| Task brief |
Every line from the start of the data through the line containing "French : Mother tongue" should be retyped exactly; the pictures should not.
___ Information
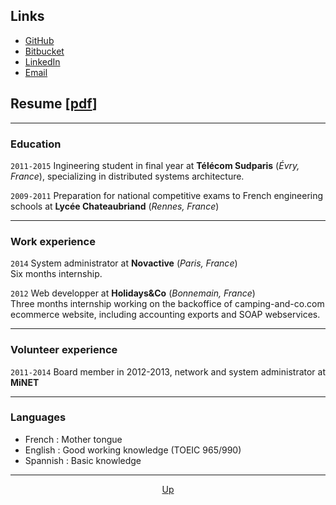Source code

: 
## Links

* [GitHub](https://github.com/amousset)
* [Bitbucket](https://bitbucket.org/amousset)
* [LinkedIn](https://www.linkedin.com/profile/view?id=185132802&locale=en_US) 
* [Email](mailto:contact@amousset.me)

## Resume [[pdf](resume.pdf)]

---

### Education

`2011-2015` Ingineering student in final year at **Télécom Sudparis** (*Évry, France*), specializing in distributed systems architecture.

`2009-2011` Preparation for national competitive exams to French engineering schools at **Lycée Chateaubriand** (*Rennes, France*)

---

### Work experience


`2014` System administrator at **Novactive** (*Paris, France*)       
Six months internship. 


`2012` Web developper at **Holidays&Co** (*Bonnemain, France*)    
Three months internship working on the backoffice of camping-and-co.com ecommerce website, including accounting exports and SOAP webservices.

---

### Volunteer experience

`2011-2014` Board member in 2012-2013, network and system administrator at **MiNET**

---

### Languages


* French : Mother tongue
* English : Good working knowledge (TOEIC 965/990)
* Spannish : Basic knowledge

---

<center><p><a href="#">Up</a></p></center>
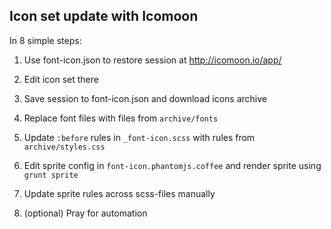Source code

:Icon set update with Icomoon
----------------------------

In 8 simple steps:

1. Use font-icon.json to restore session at http://icomoon.io/app/

2. Edit icon set there

3. Save session to font-icon.json and download icons archive

4. Replace font files with files from `archive/fonts`

5. Update `:before` rules in `_font-icon.scss` with rules from `archive/styles.css`

6. Edit sprite config in `font-icon.phantomjs.coffee` and render sprite using `grunt sprite`

7. Update sprite rules across scss-files manually

8. (optional) Pray for automation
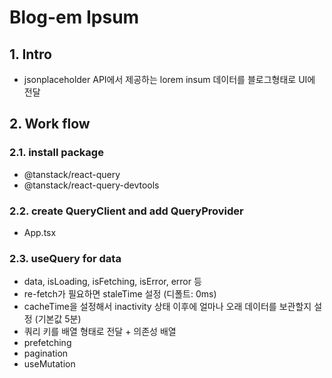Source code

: # Blog-em Ipsum
## 1. Intro
- jsonplaceholder API에서 제공하는 lorem insum 데이터를 블로그형태로 UI에 전달
## 2. Work flow
### 2.1. install package
- @tanstack/react-query
- @tanstack/react-query-devtools
### 2.2. create QueryClient and add QueryProvider
- App.tsx
### 2.3. useQuery for data
- data, isLoading, isFetching, isError, error 등
- re-fetch가 필요하면 staleTime 설정 (디폴트: 0ms)
- cacheTime을 설정해서 inactivity 상태 이후에 얼마나 오래 데이터를 보관할지 설정 (기본값 5분)
- 쿼리 키를 배열 형태로 전달 + 의존성 배열 
- prefetching
- pagination
- useMutation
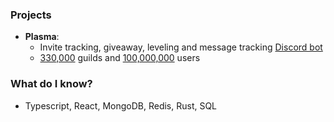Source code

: ### **Projects**
- **Plasma**: 
	- Invite tracking, giveaway, leveling and message tracking <u>Discord bot</U>
	- <u>330,000</u> guilds and <u>100,000,000</u> users
	
### **What do I know?**
- Typescript, React, MongoDB, Redis, Rust, SQL
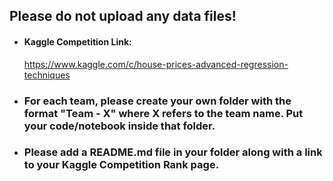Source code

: ## Please do not upload any data files!

+ #### Kaggle Competition Link:
  <https://www.kaggle.com/c/house-prices-advanced-regression-techniques>

+ ### For each team, please create your own folder with the format "Team - X" where X refers to the team name. Put your code/notebook inside that folder.
+ ### Please add a README.md file in your folder along with a link to your **Kaggle Competition** Rank page.

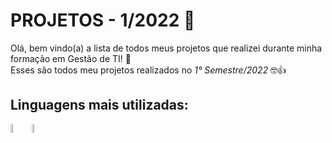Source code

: # PROJETOS - 1/2022 💫


Olá, bem vindo(a) a lista de todos meus projetos que realizei durante minha formação em Gestão de TI! 🫡
<br>
Esses são todos meu projetos realizados no <em>1° Semestre/2022</em> 🤓👍

## Linguagens mais utilizadas:

<p float="left">
  <img src="https://i.giphy.com/media/XAxylRMCdpbEWUAvr8/giphy.webp" width="6%" />
  <img src="https://i.giphy.com/media/fsEaZldNC8A1PJ3mwp/giphy.webp" width="6%" /> 
</p>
______
| Reply to the task |
Source code

: 
## Links

* [GitHub](https://github.com/amousset)
* [Bitbucket](https://bitbucket.org/amousset)
* [LinkedIn](https://www.linkedin.com/profile/view?id=185132802&locale=en_US) 
* [Email](mailto:contact@amousset.me)

## Resume [[pdf](resume.pdf)]

---

### Education

`2011-2015` Ingineering student in final year at **Télécom Sudparis** (*Évry, France*), specializing in distributed systems architecture.

`2009-2011` Preparation for national competitive exams to French engineering schools at **Lycée Chateaubriand** (*Rennes, France*)

---

### Work experience


`2014` System administrator at **Novactive** (*Paris, France*)       
Six months internship. 


`2012` Web developper at **Holidays&Co** (*Bonnemain, France*)    
Three months internship working on the backoffice of camping-and-co.com ecommerce website, including accounting exports and SOAP webservices.

---

### Volunteer experience

`2011-2014` Board member in 2012-2013, network and system administrator at **MiNET**

---

### Languages


* French : Mother tongue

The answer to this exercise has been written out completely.